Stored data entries
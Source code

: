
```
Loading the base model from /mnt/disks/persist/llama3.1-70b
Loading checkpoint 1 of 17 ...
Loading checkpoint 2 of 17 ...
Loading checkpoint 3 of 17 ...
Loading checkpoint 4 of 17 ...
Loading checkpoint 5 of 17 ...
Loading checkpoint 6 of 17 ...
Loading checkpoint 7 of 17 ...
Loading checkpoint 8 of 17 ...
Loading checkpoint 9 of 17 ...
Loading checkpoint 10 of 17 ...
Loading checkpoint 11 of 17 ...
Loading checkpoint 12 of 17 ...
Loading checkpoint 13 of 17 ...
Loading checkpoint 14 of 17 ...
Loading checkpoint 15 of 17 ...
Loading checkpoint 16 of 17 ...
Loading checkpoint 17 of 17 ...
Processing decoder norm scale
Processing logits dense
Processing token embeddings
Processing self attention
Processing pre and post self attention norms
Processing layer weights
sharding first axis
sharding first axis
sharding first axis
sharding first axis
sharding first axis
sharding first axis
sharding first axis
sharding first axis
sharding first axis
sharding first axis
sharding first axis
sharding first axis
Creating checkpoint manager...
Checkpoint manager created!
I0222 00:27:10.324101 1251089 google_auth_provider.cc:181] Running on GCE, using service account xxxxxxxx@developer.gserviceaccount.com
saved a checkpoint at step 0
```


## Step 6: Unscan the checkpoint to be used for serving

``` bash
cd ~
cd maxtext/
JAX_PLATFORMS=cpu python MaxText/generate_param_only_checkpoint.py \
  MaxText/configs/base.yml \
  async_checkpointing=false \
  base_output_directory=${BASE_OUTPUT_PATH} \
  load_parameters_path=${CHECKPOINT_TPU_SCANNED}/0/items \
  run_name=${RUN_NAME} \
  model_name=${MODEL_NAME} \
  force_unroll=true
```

:: Task goal ::
Each entry above has to be transcribed exactly as it appears.

:: Task result ::
Source code

:
```
Loading the base model from /mnt/disks/persist/llama3.1-70b
Loading checkpoint 1 of 17 ...
Loading checkpoint 2 of 17 ...
Loading checkpoint 3 of 17 ...
Loading checkpoint 4 of 17 ...
Loading checkpoint 5 of 17 ...
Loading checkpoint 6 of 17 ...
Loading checkpoint 7 of 17 ...
Loading checkpoint 8 of 17 ...
Loading checkpoint 9 of 17 ...
Loading checkpoint 10 of 17 ...
Loading checkpoint 11 of 17 ...
Loading checkpoint 12 of 17 ...
Loading checkpoint 13 of 17 ...
Loading checkpoint 14 of 17 ...
Loading checkpoint 15 of 17 ...
Loading checkpoint 16 of 17 ...
Loading checkpoint 17 of 17 ...
Processing decoder norm scale
Processing logits dense
Processing token embeddings
Processing self attention
Processing pre and post self attention norms
Processing layer weights
sharding first axis
sharding first axis
sharding first axis
sharding first axis
sharding first axis
sharding first axis
sharding first axis
sharding first axis
sharding first axis
sharding first axis
sharding first axis
sharding first axis
Creating checkpoint manager...
Checkpoint manager created!
I0222 00:27:10.324101 1251089 google_auth_provider.cc:181] Running on GCE, using service account xxxxxxxx@developer.gserviceaccount.com
saved a checkpoint at step 0
```


## Step 6: Unscan the checkpoint to be used for serving

``` bash
cd ~
cd maxtext/
JAX_PLATFORMS=cpu python MaxText/generate_param_only_checkpoint.py \
  MaxText/configs/base.yml \
  async_checkpointing=false \
  base_output_directory=${BASE_OUTPUT_PATH} \
  load_parameters_path=${CHECKPOINT_TPU_SCANNED}/0/items \
  run_name=${RUN_NAME} \
  model_name=${MODEL_NAME} \
  force_unroll=true
```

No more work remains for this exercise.